Eclipse Community Forums: TMF (Xtext) » Unicode literals in Xtext grammar

Home » Modeling » TMF (Xtext) » Unicode literals in Xtext grammar

Unicode literals in Xtext grammar [message #54617]

Thu, 02 July 2009 01:55

Eclipse User

Hello,

newbie question: how do I express unicode literals in an Xtext grammar?

What I want to do is to map some W3C recommendations into Xtext and they
contain production rules such as this one:

PN_CHARS_BASE ::= [A-Z] | [a-z] | [#x00C0-#x00D6] | [#x00D8-#x00F6] |
[#x00F8-#x02FF] | [#x0370-#x037D] | [#x037F-#x1FFF] | [#x200C-#x200D] |
[#x2070-#x218F] | [#x2C00-#x2FEF] | [#x3001-#xD7FF] | [#xF900-#xFDCF] |
[#xFDF0-#xFFFD] | [#x10000-#xEFFFF]

( http://www.w3.org/TR/2008/REC-rdf-sparql-query-20080115/#rPN _CHARS_BASE)

I expected to be able to use the Java literal notation as in
"('\u00C0'..'\u00d6')" for the third clause, but that doesn't seem to work.

BTW: is there some reference documentation that I am missing (e.g. the
grammar for Xtext grammars)?

Regards,
Peter

Re: Unicode literals in Xtext grammar [message #54734 is a reply to message #54617]

Thu, 02 July 2009 13:44

Eclipse User

Hi Peter,

the 0.7.0 release of Xtext has no out-of-the-box support for escaped
unicode signs in a string literal.
You may want to override the value convert to handle unicode gracefully.

See here:
http://www.eclipse.org/Xtext/documentation/0_7_0/xtext.html# valueconverter

Regards,
Sebastian

Am 02.07.2009 7:55 Uhr, schrieb Peter Becker:
> Hello,
>
> newbie question: how do I express unicode literals in an Xtext grammar?
>
> What I want to do is to map some W3C recommendations into Xtext and they
> contain production rules such as this one:
>
> PN_CHARS_BASE ::= [A-Z] | [a-z] | [#x00C0-#x00D6] | [#x00D8-#x00F6] |
> [#x00F8-#x02FF] | [#x0370-#x037D] | [#x037F-#x1FFF] | [#x200C-#x200D] |
> [#x2070-#x218F] | [#x2C00-#x2FEF] | [#x3001-#xD7FF] | [#xF900-#xFDCF] |
> [#xFDF0-#xFFFD] | [#x10000-#xEFFFF]
>
> ( http://www.w3.org/TR/2008/REC-rdf-sparql-query-20080115/#rPN _CHARS_BASE)
>
> I expected to be able to use the Java literal notation as in
> "('\u00C0'..'\u00d6')" for the third clause, but that doesn't seem to work.
>
> BTW: is there some reference documentation that I am missing (e.g. the
> grammar for Xtext grammars)?
>
> Regards,
> Peter
>

Re: Unicode literals in Xtext grammar [message #55062 is a reply to message #54734]

Thu, 02 July 2009 21:41

Eclipse User

Hello Sebastian,

thanks for that hint, but I am a bit confused.

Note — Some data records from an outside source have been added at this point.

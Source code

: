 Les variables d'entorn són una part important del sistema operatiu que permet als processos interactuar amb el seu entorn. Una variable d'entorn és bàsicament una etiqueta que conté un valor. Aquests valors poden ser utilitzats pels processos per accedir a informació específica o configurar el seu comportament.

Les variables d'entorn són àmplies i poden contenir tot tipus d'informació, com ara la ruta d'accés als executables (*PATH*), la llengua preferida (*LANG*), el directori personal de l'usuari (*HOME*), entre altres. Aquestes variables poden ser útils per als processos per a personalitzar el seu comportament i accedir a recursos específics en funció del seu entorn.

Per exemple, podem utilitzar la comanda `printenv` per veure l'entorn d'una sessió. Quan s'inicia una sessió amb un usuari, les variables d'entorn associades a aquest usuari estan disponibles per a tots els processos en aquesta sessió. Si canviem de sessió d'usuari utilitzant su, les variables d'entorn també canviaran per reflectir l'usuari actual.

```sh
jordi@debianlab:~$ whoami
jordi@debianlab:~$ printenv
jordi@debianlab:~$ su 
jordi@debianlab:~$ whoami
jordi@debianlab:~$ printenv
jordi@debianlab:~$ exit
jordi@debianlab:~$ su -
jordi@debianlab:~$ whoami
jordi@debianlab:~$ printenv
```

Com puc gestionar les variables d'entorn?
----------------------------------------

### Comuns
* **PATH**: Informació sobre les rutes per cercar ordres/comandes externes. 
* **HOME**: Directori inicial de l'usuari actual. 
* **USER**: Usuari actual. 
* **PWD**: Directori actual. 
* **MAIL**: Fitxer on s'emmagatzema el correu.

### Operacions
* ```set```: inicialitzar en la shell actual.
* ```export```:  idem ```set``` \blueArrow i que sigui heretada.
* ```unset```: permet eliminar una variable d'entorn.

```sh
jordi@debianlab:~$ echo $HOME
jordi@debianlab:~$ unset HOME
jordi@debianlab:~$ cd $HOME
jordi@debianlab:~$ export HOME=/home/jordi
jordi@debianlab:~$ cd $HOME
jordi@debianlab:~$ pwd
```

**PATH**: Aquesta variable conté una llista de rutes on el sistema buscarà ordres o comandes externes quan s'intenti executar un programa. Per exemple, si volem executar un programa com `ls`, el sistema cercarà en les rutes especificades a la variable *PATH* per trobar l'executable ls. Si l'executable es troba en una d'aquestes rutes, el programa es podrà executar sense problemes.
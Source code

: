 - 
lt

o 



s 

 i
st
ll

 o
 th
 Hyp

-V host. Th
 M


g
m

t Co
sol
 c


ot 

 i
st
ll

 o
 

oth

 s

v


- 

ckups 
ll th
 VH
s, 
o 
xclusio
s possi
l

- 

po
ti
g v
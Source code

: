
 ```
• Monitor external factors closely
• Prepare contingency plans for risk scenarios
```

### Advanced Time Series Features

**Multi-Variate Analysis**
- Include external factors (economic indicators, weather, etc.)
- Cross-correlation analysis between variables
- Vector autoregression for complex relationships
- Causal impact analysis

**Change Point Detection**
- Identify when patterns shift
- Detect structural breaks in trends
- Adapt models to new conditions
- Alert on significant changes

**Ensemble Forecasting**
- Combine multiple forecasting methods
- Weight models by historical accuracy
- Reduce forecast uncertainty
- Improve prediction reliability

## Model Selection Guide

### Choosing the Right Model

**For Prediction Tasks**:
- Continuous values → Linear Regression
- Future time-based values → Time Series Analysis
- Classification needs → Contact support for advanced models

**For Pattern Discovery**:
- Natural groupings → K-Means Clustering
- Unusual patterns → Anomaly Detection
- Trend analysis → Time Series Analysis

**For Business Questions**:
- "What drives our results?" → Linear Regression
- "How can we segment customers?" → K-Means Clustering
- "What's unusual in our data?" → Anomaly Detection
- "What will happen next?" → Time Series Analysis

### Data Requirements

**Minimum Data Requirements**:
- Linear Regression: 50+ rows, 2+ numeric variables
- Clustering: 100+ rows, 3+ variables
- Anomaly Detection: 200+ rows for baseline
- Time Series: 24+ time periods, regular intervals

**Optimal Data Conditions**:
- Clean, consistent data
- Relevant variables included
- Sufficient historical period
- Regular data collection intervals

As far as I understand a
value converter is equivalent to a production rule in the grammar. If that
is correct, I would have to write a value converter per unicode character or
range referenced, wouldn't I? As far as I can tell there is no way to
parametrize the converter.

With the BIG_DECIMAL example, the BIG_DECIMAL rule means "any big decimal".
But what I would need is "a unicode character between $1 and $2" -- I would
need to pass the two values defining the range. Or define a separate converter
per range.

I might just skip the unicode ranges for now -- I'm just using OWL2
Functional Syntax as a test case anyway, no real need for unicode just yet.
I assume you have escaped unicode literals on a feature request somewhere?
Or should I file something?

Regards,
Peter

Sebastian Zarnekow wrote:

> Hi Peter,
>
> the 0.7.0 release of Xtext has no out-of-the-box support for escaped
> unicode signs in a string literal.
> You may want to override the value convert to handle unicode gracefully.
>
> See here:
> http://www.eclipse.org/Xtext/documentation/0_7_0/xtext.html# valueconverter
>
> Regards,
> Sebastian
>
> Am 02.07.2009 7:55 Uhr, schrieb Peter Becker:
>> Hello,
>>
>> newbie question: how do I express unicode literals in an Xtext grammar?
>>
>> What I want to do is to map some W3C recommendations into Xtext and they
>> contain production rules such as this one:
>>
>> PN_CHARS_BASE ::= [A-Z] | [a-z] | [#x00C0-#x00D6] | [#x00D8-#x00F6] |
>> [#x00F8-#x02FF] | [#x0370-#x037D] | [#x037F-#x1FFF] | [#x200C-#x200D] |
>> [#x2070-#x218F] | [#x2C00-#x2FEF] | [#x3001-#xD7FF] | [#xF900-#xFDCF] |
>> [#xFDF0-#xFFFD] | [#x10000-#xEFFFF]
>>
>> ( http://www.w3.org/TR/2008/REC-rdf-sparql-query-20080115/#rPN _CHARS_BASE)
>>
>> I expected to be able to use the Java literal notation as in
>> "('\u00C0'..'\u00d6')" for the third clause, but that doesn't seem to
>> work.
>>
>> BTW: is there some reference documentation that I am missing (e.g. the
>> grammar for Xtext grammars)?
>>
>> Regards,
>> Peter
>>

Re: Unicode literals in Xtext grammar [message #55113 is a reply to message #55062]

Fri, 03 July 2009 02:45

Eclipse User

Hi Peter,

sorry, I got you initial post wrong.

Even if value converters are a way to go, if you want to use unicode
characters in your own dsl, they cannot help with the grammar language.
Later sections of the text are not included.